What you have to do >>
Find every line with the string "submodule" in the material below and copy it.

Exercise input: Begin

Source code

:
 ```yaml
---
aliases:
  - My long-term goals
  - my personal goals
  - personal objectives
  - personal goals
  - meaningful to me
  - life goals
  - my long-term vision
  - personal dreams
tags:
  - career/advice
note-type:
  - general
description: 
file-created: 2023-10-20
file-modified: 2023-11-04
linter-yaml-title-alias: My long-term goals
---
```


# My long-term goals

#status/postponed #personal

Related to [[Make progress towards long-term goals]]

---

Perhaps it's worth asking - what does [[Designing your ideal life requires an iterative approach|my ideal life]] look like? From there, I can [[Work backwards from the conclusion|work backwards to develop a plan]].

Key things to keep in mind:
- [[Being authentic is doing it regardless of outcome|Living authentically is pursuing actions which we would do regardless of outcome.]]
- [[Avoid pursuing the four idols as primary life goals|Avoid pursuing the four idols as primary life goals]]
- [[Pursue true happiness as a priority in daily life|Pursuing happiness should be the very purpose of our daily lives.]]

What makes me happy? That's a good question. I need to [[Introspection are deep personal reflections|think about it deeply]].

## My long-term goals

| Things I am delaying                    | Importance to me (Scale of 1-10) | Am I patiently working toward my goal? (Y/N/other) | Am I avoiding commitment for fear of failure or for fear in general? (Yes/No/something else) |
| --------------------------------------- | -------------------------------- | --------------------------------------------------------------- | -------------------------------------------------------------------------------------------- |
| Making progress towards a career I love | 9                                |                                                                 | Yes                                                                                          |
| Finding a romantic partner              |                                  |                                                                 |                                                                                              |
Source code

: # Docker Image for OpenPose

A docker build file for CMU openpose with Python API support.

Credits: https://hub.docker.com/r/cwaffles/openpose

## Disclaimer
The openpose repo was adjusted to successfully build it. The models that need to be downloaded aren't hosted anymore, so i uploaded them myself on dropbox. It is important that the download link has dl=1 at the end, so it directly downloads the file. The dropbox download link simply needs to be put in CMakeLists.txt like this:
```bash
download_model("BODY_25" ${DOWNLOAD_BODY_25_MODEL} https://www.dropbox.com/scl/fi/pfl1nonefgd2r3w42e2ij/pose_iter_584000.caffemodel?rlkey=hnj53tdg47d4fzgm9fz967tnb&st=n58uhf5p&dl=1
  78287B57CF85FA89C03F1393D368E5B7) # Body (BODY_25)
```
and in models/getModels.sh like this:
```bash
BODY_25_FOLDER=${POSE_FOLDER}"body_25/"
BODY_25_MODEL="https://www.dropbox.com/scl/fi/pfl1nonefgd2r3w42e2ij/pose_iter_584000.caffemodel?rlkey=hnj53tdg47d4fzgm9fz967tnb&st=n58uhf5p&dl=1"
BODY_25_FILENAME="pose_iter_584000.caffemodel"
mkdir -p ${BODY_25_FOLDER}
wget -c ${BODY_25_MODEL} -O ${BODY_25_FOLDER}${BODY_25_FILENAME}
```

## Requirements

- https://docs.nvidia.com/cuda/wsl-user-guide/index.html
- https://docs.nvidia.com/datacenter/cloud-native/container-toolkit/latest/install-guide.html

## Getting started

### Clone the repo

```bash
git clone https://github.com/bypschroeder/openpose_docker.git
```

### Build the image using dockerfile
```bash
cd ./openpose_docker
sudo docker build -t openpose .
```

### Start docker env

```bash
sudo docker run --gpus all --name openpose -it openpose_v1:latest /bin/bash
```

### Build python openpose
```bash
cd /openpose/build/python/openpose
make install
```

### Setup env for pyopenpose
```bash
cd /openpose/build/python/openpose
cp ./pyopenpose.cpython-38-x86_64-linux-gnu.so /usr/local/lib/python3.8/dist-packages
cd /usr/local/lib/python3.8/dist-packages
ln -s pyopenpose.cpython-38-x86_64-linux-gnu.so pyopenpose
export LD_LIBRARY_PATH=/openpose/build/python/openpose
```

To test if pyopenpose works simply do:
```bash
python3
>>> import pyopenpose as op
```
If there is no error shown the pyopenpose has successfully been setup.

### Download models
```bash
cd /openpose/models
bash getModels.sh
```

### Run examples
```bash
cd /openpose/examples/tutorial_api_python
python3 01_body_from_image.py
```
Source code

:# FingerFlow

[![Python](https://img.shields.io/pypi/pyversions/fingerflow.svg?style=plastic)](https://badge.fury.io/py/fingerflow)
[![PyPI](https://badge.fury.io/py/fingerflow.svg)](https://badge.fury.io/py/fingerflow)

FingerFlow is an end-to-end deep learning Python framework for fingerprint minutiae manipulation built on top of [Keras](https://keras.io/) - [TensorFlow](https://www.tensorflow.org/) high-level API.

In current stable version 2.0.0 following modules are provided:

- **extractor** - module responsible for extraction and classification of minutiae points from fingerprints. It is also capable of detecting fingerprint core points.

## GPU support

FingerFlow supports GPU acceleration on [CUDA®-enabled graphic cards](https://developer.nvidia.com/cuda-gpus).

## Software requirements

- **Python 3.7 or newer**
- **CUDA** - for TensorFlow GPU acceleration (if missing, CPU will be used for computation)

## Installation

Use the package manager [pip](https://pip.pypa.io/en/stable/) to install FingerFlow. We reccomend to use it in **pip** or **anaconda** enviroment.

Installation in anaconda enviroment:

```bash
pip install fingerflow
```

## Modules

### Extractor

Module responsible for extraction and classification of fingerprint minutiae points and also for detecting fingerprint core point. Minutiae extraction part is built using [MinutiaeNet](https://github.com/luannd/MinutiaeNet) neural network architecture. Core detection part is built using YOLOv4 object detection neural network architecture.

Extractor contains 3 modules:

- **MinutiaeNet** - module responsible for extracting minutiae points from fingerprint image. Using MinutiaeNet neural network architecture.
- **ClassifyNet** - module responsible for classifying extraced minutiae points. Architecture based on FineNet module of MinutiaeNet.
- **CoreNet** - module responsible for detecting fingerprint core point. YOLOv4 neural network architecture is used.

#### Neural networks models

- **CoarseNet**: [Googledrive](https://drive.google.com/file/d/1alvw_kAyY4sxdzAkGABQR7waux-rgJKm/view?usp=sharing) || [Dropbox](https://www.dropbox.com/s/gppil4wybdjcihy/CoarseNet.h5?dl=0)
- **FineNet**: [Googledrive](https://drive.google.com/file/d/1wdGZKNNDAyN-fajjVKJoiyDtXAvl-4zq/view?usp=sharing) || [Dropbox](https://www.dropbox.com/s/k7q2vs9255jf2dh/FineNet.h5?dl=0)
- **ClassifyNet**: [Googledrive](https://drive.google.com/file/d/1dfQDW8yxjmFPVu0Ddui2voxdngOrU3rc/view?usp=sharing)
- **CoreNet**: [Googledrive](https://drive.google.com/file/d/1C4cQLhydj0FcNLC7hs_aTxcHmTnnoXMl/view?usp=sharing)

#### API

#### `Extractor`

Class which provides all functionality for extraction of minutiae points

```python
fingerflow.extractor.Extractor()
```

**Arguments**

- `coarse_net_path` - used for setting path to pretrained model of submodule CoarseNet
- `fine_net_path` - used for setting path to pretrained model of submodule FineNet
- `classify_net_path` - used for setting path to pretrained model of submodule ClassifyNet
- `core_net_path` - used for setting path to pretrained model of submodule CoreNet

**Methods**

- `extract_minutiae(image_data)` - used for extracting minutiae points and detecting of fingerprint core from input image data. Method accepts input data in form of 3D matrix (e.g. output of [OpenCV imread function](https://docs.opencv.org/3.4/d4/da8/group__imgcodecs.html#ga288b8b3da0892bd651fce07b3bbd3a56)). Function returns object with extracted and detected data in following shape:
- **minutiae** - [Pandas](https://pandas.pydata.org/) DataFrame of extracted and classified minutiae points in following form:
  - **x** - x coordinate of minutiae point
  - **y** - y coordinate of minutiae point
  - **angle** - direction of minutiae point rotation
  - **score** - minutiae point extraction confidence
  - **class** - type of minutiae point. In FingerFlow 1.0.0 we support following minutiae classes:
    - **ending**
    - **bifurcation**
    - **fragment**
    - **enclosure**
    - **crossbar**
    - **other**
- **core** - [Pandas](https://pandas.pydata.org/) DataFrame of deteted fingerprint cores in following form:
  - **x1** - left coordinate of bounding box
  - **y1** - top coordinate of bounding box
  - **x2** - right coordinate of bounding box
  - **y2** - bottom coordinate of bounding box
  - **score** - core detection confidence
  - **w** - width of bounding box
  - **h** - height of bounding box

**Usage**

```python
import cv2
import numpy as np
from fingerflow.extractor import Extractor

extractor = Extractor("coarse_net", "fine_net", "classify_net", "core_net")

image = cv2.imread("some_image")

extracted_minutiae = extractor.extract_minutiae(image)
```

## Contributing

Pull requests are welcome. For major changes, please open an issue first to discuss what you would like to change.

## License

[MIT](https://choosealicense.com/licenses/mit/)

Exercise input: End

Written answer >>
- `coarse_net_path` - used for setting path to pretrained model of submodule CoarseNet
- `fine_net_path` - used for setting path to pretrained model of submodule FineNet
- `classify_net_path` - used for setting path to pretrained model of submodule ClassifyNet
- `core_net_path` - used for setting path to pretrained model of submodule CoreNet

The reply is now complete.